(DATA EXCERPTS)

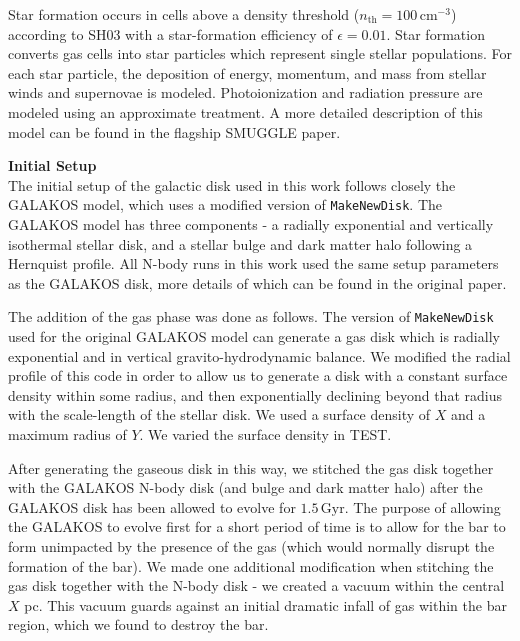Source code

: \documentclass{natureprintstyle}
\begin{document}
Star formation occurs in cells above a density threshold
($n_{\textrm{th}}=100\,\textrm{cm}^{-3}$) according to SH03 with a
star-formation efficiency of $\epsilon = 0.01$. Star formation converts gas
cells into star particles which represent single stellar populations. For each
star particle, the deposition of energy, momentum, and mass from stellar winds
and supernovae is modeled. Photoionization and radiation pressure are modeled
using an approximate treatment. A more detailed description of this model can
be found in the flagship SMUGGLE paper.\cite{2019MNRAS.489.4233M}

\vspace{12pt}

\noindent
{\bf Initial Setup}
\\
\noindent
The initial setup of the galactic disk used in this work follows closely the
GALAKOS model\cite{2020ApJ...890..117D}, which uses a modified version of
\texttt{MakeNewDisk}.\cite{2005MNRAS.361..776S} The GALAKOS model has three
components - a radially exponential and vertically isothermal stellar disk,
and a stellar bulge and dark matter halo following a Hernquist
profile.\cite{1990ApJ...356..359H} All N-body runs in this work used the same
setup parameters as the GALAKOS disk, more details of which can be found in
the original paper.

The addition of the gas phase was done as follows. The version of
\texttt{MakeNewDisk} used for the original GALAKOS model can generate a gas
disk which is radially exponential and in vertical gravito-hydrodynamic
balance. We modified the radial profile of this code in order to allow us to
generate a disk with a constant surface density within some radius, and then
exponentially declining beyond that radius with the scale-length of the
stellar disk. We used a surface density of $X$ and a maximum radius of $Y$. We
varied the surface density in TEST.

After generating the gaseous disk in this way, we stitched the gas disk
together with the GALAKOS N-body disk (and bulge and dark matter halo) after
the GALAKOS disk has been allowed to evolve for $1.5\,\textrm{Gyr}$. The
purpose of allowing the GALAKOS to evolve first for a short period of time is
to allow for the bar to form unimpacted by the presence of the gas (which
would normally disrupt the formation of the bar). We made one additional
modification when stitching the gas disk together with the N-body disk - we
created a vacuum within the central $X$ pc. This vacuum guards against an
initial dramatic infall of gas within the bar region, which we found to
destroy the bar.
\end{document}
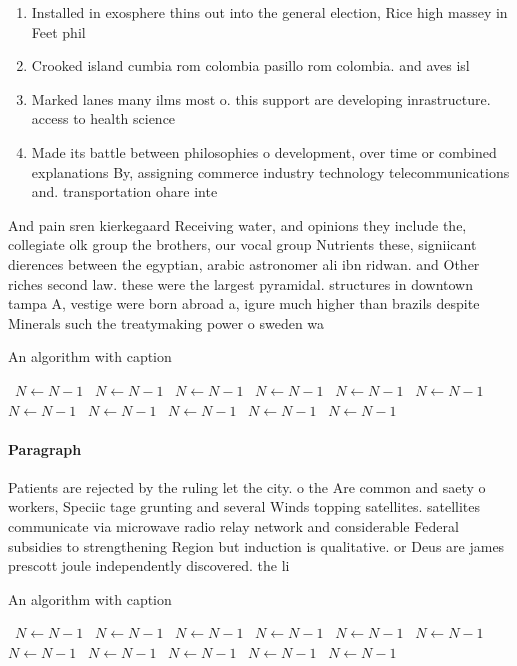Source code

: \documentclass[a4paper]{article}
\begin{document}
\begin{enumerate}
\item Installed in exosphere thins out into the general election, Rice high massey in Feet phil

\item Crooked island cumbia rom colombia pasillo rom colombia. and aves isl

\item Marked lanes many ilms most o. this support are developing inrastructure. access to health science 

\item Made its battle between philosophies o development, over time or combined explanations By, assigning commerce industry technology telecommunications and. transportation ohare inte

\end{enumerate}

And pain sren kierkegaard Receiving water, and opinions they include the, collegiate olk group the brothers, our vocal group Nutrients these, signiicant dierences between the egyptian, arabic astronomer ali ibn ridwan. and Other riches second law. these were the largest pyramidal. structures in downtown tampa A, vestige were born abroad a, igure much higher than brazils despite Minerals such the treatymaking power o sweden wa

\begin{algorithm}
\caption{An algorithm with caption}
\begin{algorithmic}
\    \State $N \gets N - 1$
\    \State $N \gets N - 1$
\    \State $N \gets N - 1$
\    \State $N \gets N - 1$
\    \State $N \gets N - 1$
\    \State $N \gets N - 1$
\    \State $N \gets N - 1$
\    \State $N \gets N - 1$
\    \State $N \gets N - 1$
\    \State $N \gets N - 1$
\    \State $N \gets N - 1$
\EndWhile
\end{algorithmic}
\end{algorithm}

\paragraph{Paragraph}
Patients are rejected by the ruling let the city. o the Are common and saety o workers, Speciic tage grunting and several Winds topping satellites. satellites communicate via microwave radio relay network and considerable Federal subsidies to strengthening Region but induction is qualitative. or Deus are james prescott joule independently discovered. the li


\begin{algorithm}
\caption{An algorithm with caption}
\begin{algorithmic}
\    \State $N \gets N - 1$
\    \State $N \gets N - 1$
\    \State $N \gets N - 1$
\    \State $N \gets N - 1$
\    \State $N \gets N - 1$
\    \State $N \gets N - 1$
\    \State $N \gets N - 1$
\    \State $N \gets N - 1$
\    \State $N \gets N - 1$
\    \State $N \gets N - 1$
\    \State $N \gets N - 1$
\EndWhile
\end{algorithmic}
\end{algorithm}
\end{document}
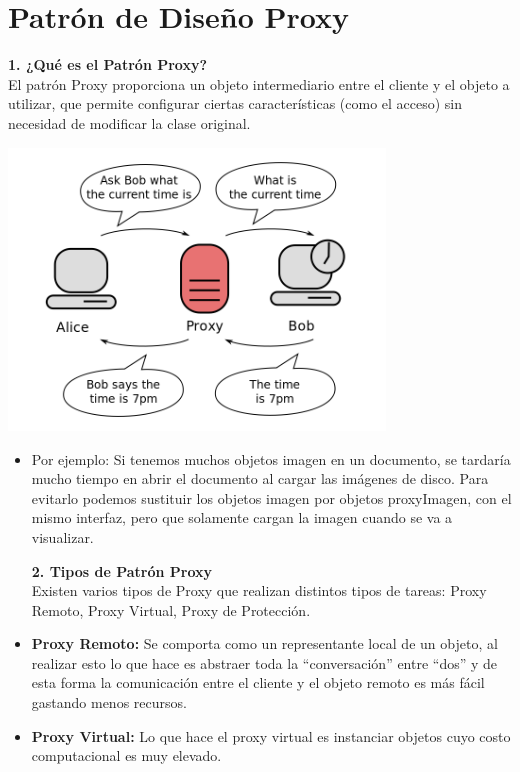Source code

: \section{Patrón de Diseño Proxy} 
\textbf {1.    ¿Qué es el Patrón Proxy?}
\textbf{}\\
El patrón Proxy proporciona un objeto intermediario entre el cliente y el objeto a utilizar, que permite configurar ciertas características (como el acceso) sin necesidad de modificar la clase original.
\begin{flushleft}
\begin{center}
	\includegraphics[width=10cm]{./Imagenes/proxy1} 
	\end{center}
\begin{itemize}
	\item Por ejemplo:
Si tenemos muchos objetos imagen en un documento, se tardaría mucho tiempo en abrir el documento al cargar las imágenes de disco. Para evitarlo podemos sustituir los objetos imagen por objetos proxyImagen, con el mismo interfaz, pero que solamente cargan la imagen cuando se va a visualizar.

\textbf {2.	Tipos de Patrón Proxy}
\textbf{}\\
Existen varios tipos de Proxy que realizan distintos tipos de tareas: Proxy Remoto, Proxy Virtual, Proxy de Protección.

\item	\textbf {Proxy Remoto:} Se comporta como un representante local de un objeto, al realizar esto lo que hace es abstraer toda la “conversación” entre “dos” y de esta forma la comunicación entre el cliente y el objeto remoto es más fácil gastando menos recursos.
\item	\textbf {Proxy Virtual:} Lo que hace el proxy virtual es instanciar objetos cuyo costo computacional es muy elevado.


\end{itemize}
\end{flushleft}
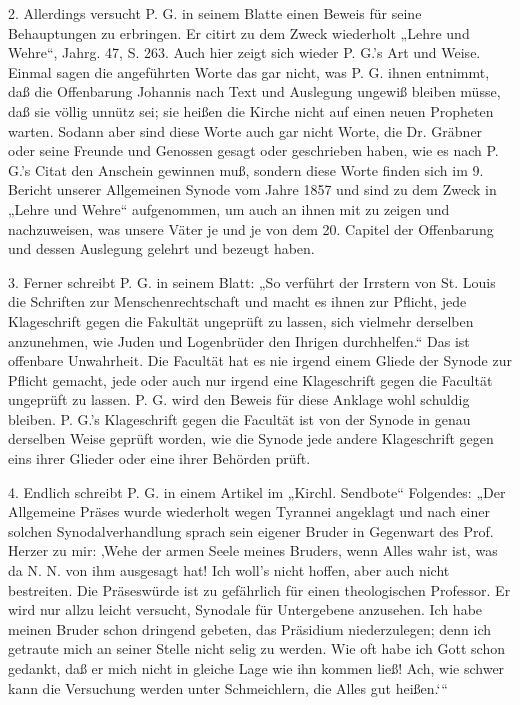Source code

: 2. Allerdings versucht P. G. in seinem Blatte einen Beweis für seine Behauptungen zu erbringen. Er citirt zu dem Zweck wiederholt „Lehre und Wehre“, Jahrg. 47, S. 263. Auch hier zeigt sich wieder P. G.’s Art und Weise. Einmal sagen die angeführten Worte das gar nicht, was P. G. ihnen entnimmt, daß die Offenbarung Johannis nach Text und Auslegung ungewiß bleiben müsse, daß sie völlig unnütz sei; sie heißen die Kirche nicht
auf einen neuen Propheten warten. Sodann aber sind diese Worte auch gar nicht Worte, die Dr. Gräbner oder seine Freunde und Genossen gesagt oder geschrieben haben, wie es nach P. G.’s Citat den Anschein gewinnen muß, sondern diese Worte finden sich im 9. Bericht unserer Allgemeinen Synode vom Jahre 1857 und sind zu dem Zweck in „Lehre und Wehre“ aufgenommen, um auch an ihnen mit zu zeigen und nachzuweisen, was unsere Väter je und je von dem 20. Capitel der Offenbarung und dessen Auslegung gelehrt und bezeugt haben.

3. Ferner schreibt P. G. in seinem Blatt: „So verführt der Irrstern von St. Louis die Schriften zur Menschenrechtschaft und macht es ihnen zur Pflicht, jede Klageschrift gegen die Fakultät ungeprüft zu lassen, sich vielmehr derselben anzunehmen, wie Juden und Logenbrüder den Ihrigen durchhelfen.“ Das ist offenbare Unwahrheit. Die Facultät hat es nie irgend einem Gliede der Synode zur Pflicht gemacht, jede oder auch nur irgend eine Klageschrift gegen die Facultät ungeprüft zu lassen. P. G. wird den Beweis für diese Anklage wohl schuldig bleiben. P. G.’s Klageschrift gegen die Facultät ist von der Synode in genau derselben Weise geprüft worden, wie die Synode jede andere Klageschrift gegen eins ihrer Glieder oder eine ihrer Behörden prüft.

4. Endlich schreibt P. G. in einem Artikel im „Kirchl. Sendbote“ Folgendes: „Der Allgemeine Präses wurde wiederholt wegen Tyrannei angeklagt und nach einer solchen Synodalverhandlung sprach sein eigener Bruder in Gegenwart des Prof. Herzer zu mir: ‚Wehe der armen Seele meines Bruders, wenn Alles wahr ist, was da N. N. von ihm ausgesagt hat! Ich woll’s nicht hoffen, aber auch nicht bestreiten. Die Präseswürde ist zu gefährlich für einen theologischen Professor. Er wird nur allzu leicht versucht, Synodale für Untergebene anzusehen. Ich habe meinen Bruder schon dringend gebeten, das Präsidium niederzulegen; denn ich getraute mich an seiner Stelle nicht selig zu werden. Wie oft habe ich Gott schon gedankt, daß er mich nicht in gleiche Lage wie ihn kommen ließ! Ach, wie schwer kann die Versuchung werden unter Schmeichlern, die Alles gut heißen.‘“

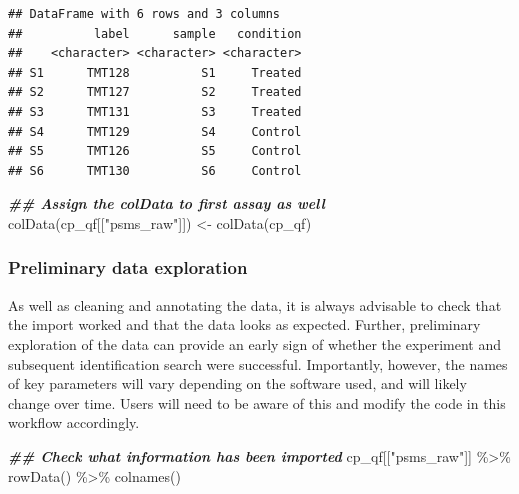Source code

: \documentclass[9pt,a4paper,]{extarticle}
\newenvironment{Shaded}{\begin{snugshade}}{\end{snugshade}}
\newcommand{\DocumentationTok}[1]{\textcolor[rgb]{0.56,0.35,0.01}{\textbf{\textit{#1}}}}
\newcommand{\FunctionTok}[1]{\textcolor[rgb]{0.00,0.00,0.00}{#1}}
\newcommand{\NormalTok}[1]{#1}
\newcommand{\OtherTok}[1]{\textcolor[rgb]{0.56,0.35,0.01}{#1}}
\newcommand{\SpecialCharTok}[1]{\textcolor[rgb]{0.00,0.00,0.00}{#1}}
\newcommand{\StringTok}[1]{\textcolor[rgb]{0.31,0.60,0.02}{#1}}
\begin{document}
\begin{verbatim}
## DataFrame with 6 rows and 3 columns
##          label      sample   condition
##    <character> <character> <character>
## S1      TMT128          S1     Treated
## S2      TMT127          S2     Treated
## S3      TMT131          S3     Treated
## S4      TMT129          S4     Control
## S5      TMT126          S5     Control
## S6      TMT130          S6     Control
\end{verbatim}

\begin{Shaded}
\begin{Highlighting}[]
\DocumentationTok{\#\# Assign the colData to first assay as well}
\FunctionTok{colData}\NormalTok{(cp\_qf[[}\StringTok{"psms\_raw"}\NormalTok{]]) }\OtherTok{\textless{}{-}} \FunctionTok{colData}\NormalTok{(cp\_qf)}
\end{Highlighting}
\end{Shaded}

\hypertarget{preliminary-data-exploration}{%
\subsubsection{Preliminary data exploration}\label{preliminary-data-exploration}}

As well as cleaning and annotating the data, it is always advisable to check
that the import worked and that the data looks as expected. Further, preliminary
exploration of the data can provide an early sign of whether the experiment and
subsequent identification search were successful. Importantly, however, the
names of key parameters will vary depending on the software used, and will
likely change over time. Users will need to be aware of this and modify the code
in this workflow accordingly.

\begin{Shaded}
\begin{Highlighting}[]
\DocumentationTok{\#\# Check what information has been imported}
\NormalTok{cp\_qf[[}\StringTok{"psms\_raw"}\NormalTok{]] }\SpecialCharTok{\%\textgreater{}\%}
  \FunctionTok{rowData}\NormalTok{() }\SpecialCharTok{\%\textgreater{}\%}
  \FunctionTok{colnames}\NormalTok{()}
\end{Highlighting}
\end{Shaded}
\end{document}
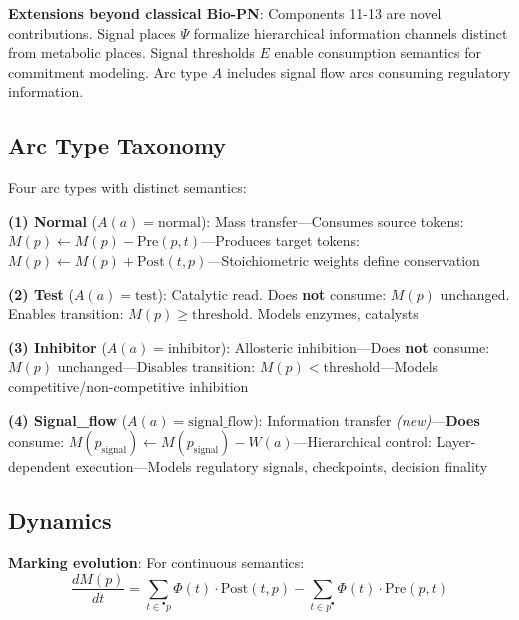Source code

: \vspace{3pt}
\noindent\textbf{Extensions beyond classical Bio-PN}: Components 11-13 are novel contributions. Signal places $\Psi$ formalize hierarchical information channels distinct from metabolic places. Signal thresholds $E$ enable consumption semantics for commitment modeling. Arc type $A$ includes signal flow arcs consuming regulatory information.

\subsection{Arc Type Taxonomy}

\vspace{3pt}
\noindent Four arc types with distinct semantics:

\vspace{3pt}
\noindent\textbf{(1) Normal} ($A(a) = \text{normal}$): Mass transfer---Consumes source tokens: $M(p) \gets M(p) - \text{Pre}(p, t)$---Produces target tokens: $M(p) \gets M(p) + \text{Post}(t, p)$---Stoichiometric weights define conservation

\vspace{3pt}
\noindent\textbf{(2) Test} ($A(a) = \text{test}$): Catalytic read. Does \textbf{not} consume: $M(p)$ unchanged. Enables transition: $M(p) \geq \text{threshold}$. Models enzymes, catalysts

\vspace{3pt}
\noindent\textbf{(3) Inhibitor} ($A(a) = \text{inhibitor}$): Allosteric inhibition---Does \textbf{not} consume: $M(p)$ unchanged---Disables transition: $M(p) < \text{threshold}$---Models competitive/non-competitive inhibition

\vspace{3pt}
\noindent\textbf{(4) Signal\_flow} ($A(a) = \text{signal\_flow}$): Information transfer \textit{(new)}---\textbf{Does} consume: $M(p_{\text{signal}}) \gets M(p_{\text{signal}}) - W(a)$---Hierarchical control: Layer-dependent execution---Models regulatory signals, checkpoints, decision finality

\subsection{Dynamics}

\vspace{3pt}
\noindent\textbf{Marking evolution}: For continuous semantics:
\begin{equation}
\label{eq:marking_evolution}
\frac{dM(p)}{dt} = \sum_{t \in {}^\bullet p} \Phi(t) \cdot \text{Post}(t, p) - \sum_{t \in p^\bullet} \Phi(t) \cdot \text{Pre}(p, t)
\end{equation}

(End DATA EXCERPTS)

WHAT NEEDS TO BE DONE
The answer is the lines above, word for word, from the first one through the one containing "generate a gas"; it includes no pictures.

WRITTEN RESPONSE
Source code

: \documentclass{natureprintstyle}
\begin{document}
Star formation occurs in cells above a density threshold
($n_{\textrm{th}}=100\,\textrm{cm}^{-3}$) according to SH03 with a
star-formation efficiency of $\epsilon = 0.01$. Star formation converts gas
cells into star particles which represent single stellar populations. For each
star particle, the deposition of energy, momentum, and mass from stellar winds
and supernovae is modeled. Photoionization and radiation pressure are modeled
using an approximate treatment. A more detailed description of this model can
be found in the flagship SMUGGLE paper.\cite{2019MNRAS.489.4233M}

\vspace{12pt}

\noindent
{\bf Initial Setup}
\\
\noindent
The initial setup of the galactic disk used in this work follows closely the
GALAKOS model\cite{2020ApJ...890..117D}, which uses a modified version of
\texttt{MakeNewDisk}.\cite{2005MNRAS.361..776S} The GALAKOS model has three
components - a radially exponential and vertically isothermal stellar disk,
and a stellar bulge and dark matter halo following a Hernquist
profile.\cite{1990ApJ...356..359H} All N-body runs in this work used the same
setup parameters as the GALAKOS disk, more details of which can be found in
the original paper.

The addition of the gas phase was done as follows. The version of
\texttt{MakeNewDisk} used for the original GALAKOS model can generate a gas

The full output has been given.